(Exercise input Opens)

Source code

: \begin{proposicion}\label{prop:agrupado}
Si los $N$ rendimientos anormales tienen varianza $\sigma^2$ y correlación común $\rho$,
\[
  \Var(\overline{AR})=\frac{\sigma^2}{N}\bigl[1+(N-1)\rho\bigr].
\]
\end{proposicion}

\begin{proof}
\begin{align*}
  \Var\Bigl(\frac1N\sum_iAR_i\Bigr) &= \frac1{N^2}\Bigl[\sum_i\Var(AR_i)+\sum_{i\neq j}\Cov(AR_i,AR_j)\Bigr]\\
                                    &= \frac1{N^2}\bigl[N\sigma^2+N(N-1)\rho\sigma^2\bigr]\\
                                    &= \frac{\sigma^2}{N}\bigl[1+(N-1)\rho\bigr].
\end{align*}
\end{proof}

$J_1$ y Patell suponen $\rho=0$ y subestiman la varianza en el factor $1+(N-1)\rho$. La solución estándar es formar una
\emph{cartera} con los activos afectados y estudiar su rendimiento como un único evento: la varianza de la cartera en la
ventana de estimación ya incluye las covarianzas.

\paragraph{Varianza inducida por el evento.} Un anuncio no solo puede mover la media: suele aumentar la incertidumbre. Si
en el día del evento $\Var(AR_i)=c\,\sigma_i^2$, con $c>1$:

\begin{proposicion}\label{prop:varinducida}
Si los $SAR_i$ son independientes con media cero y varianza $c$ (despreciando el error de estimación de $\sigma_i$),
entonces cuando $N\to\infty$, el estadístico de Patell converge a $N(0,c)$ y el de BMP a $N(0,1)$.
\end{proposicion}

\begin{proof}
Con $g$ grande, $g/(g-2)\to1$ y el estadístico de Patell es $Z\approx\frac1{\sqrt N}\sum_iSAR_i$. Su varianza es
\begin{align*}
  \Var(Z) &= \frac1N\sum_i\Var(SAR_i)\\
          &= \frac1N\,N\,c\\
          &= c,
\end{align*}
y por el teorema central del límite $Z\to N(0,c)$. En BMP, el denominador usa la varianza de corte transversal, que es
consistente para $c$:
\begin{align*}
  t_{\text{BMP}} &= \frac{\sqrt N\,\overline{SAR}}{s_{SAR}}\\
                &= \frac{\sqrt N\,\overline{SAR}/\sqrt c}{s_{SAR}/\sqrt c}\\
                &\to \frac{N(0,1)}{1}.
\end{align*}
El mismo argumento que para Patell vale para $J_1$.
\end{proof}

(Exercise input Closes)

# What the exercise asks:
Go through the lines above and tally those with the string "Patell". The total is all that is needed.

# Output below:
4